Thursday April 19, 2001

Body shop owners say legislation doesn't go far enough
By SCOTT MOONEYHAM, Associated Press Writer

RALEIGH —Body shop owners say legislation which cleared a House committee Wednesday is a start but doesn't go far enough to prevent insurers from steering policyholders to "preferred shops."

The bill, filed by Rep. Wilma Sherrill, R-Buncombe, is intended to make sure insurers don't coerce policyholders into taking their damaged cars to body shops that have contractual agreements with insurers.

The legislation, recommended for approval in the House Insurance Committee, will require that policyholders receive notice each year informing them that they free to go to the body shop of their choice. The notice will include language to show that insurers are responsible for covering the cost of the repairs, no matter the shop used.

Still, many body shop owners wanted a requirement that the notice be given when a policyholder makes a claim, making sure that it isn't lost in the back of a policy renewal notice.

"They make it hard for you to choose, for the consumer to choose," said Ronnie Pack, a Belmont body shop owner. "This law in here today basically did nothing."

The preferred shop programs encourage consumers to take their damaged cars to body shops that have contractual arrangements with insurers.

North Carolina law allows insurers to recommend body shops but not without "clearly informing the claimant that the claimant is under no obligation to use the recommended repair service."

It is the difference between encouraging and "steering" that is at the heart of the debate between the independent body shop owners and insurers.

Independent body shop owners say the programs violate a long-standing federal order and promote the use of inferior aftermarket parts.

But insurers say the preferred shop arrangements hold down costs for consumers.

Susan Valauri, a lobbyist for Nationwide Insurance, said many of the body shop owners are being outcompeted, much like small hardware stores that are losing business to Lowe's and Home Depot.

"There is no doubt in my mind that there are people who feel like they are losing business because they are not in the preferred vendor programs," Valauri said. "I think it's a marketplace issue."

She went on to say that any insurer involved in steering should be sanctioned.

But the body shop owners, dozens of them packing legislative committee meetings in recent weeks, said the real effect of preferred shop programs is to discourage business from coming their way.

Pack, who has filed a lawsuit against Nationwide, cites incidents where his customers have been told by insurance claims agents not to go to his shop.

"It happens to me everyday.

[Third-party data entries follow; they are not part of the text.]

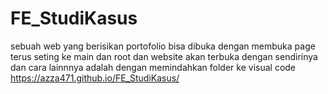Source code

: # FE_StudiKasus
sebuah web yang berisikan portofolio
bisa dibuka dengan membuka page terus seting ke main dan root dan website akan terbuka dengan sendirinya dan cara lainnnya adalah dengan memindahkan folder ke visual code
https://azza471.github.io/FE_StudiKasus/
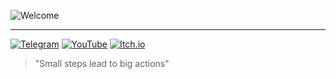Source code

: ![Welcome](https://readme-typing-svg.herokuapp.com/?lines=Welcome+to+my+GitHub!;I+love+game+dev;%F0%9F%91%BD&center=true&width=380&height=90)

---

[![Telegram](https://img.shields.io/badge/-Telegram-0088cc?style=flat-square&logo=telegram)](https://t.me/iddqd_ab)
[![YouTube](https://img.shields.io/badge/-YouTube-red?style=flat-square&logo=youtube)](https://www.youtube.com/@NotUnrealEngineer)
[![Itch.io](https://img.shields.io/badge/-Itch.io-fa5c5c?style=flat-square&logo=itch-io&logoColor=white)](https://pdagames.itch.io)

> "Small steps lead to big actions"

What I want is a level playing field," Pack said.

William Williford, who runs an auto glass repair business, said some insurers provide policyholders with 1-800 numbers for glass claims that go directly to preferred repair businesses.

"The 1-800 numbers are a tactic the insurance companies use to steer customers in a direction they want them to go," Williford said.

Sherill admitted her bill was largely just a clarification of existing law. It does, though, call for a legislative study committee to look further into the contractual arrangements.

"It's kind of like eating an elephant — one bite at a time," Sherill said. "I think that what this bill will do is raise the level of awareness."

Further complicating the issue is a 1963 federal consent decree which appears contrary to North Carolina law.

The agreement, signed by then-U.S. Attorney General Robert F. Kennedy and 265 insurance companies, prohibits insurers from putting plans into place which involve "directing, advising or otherwise suggesting" people with claims go to a specified repair shop.

The order was perpetual, having no expiration date, but recent efforts by body shop owners to have the Justice Department enforce it have so far been unsuccessful.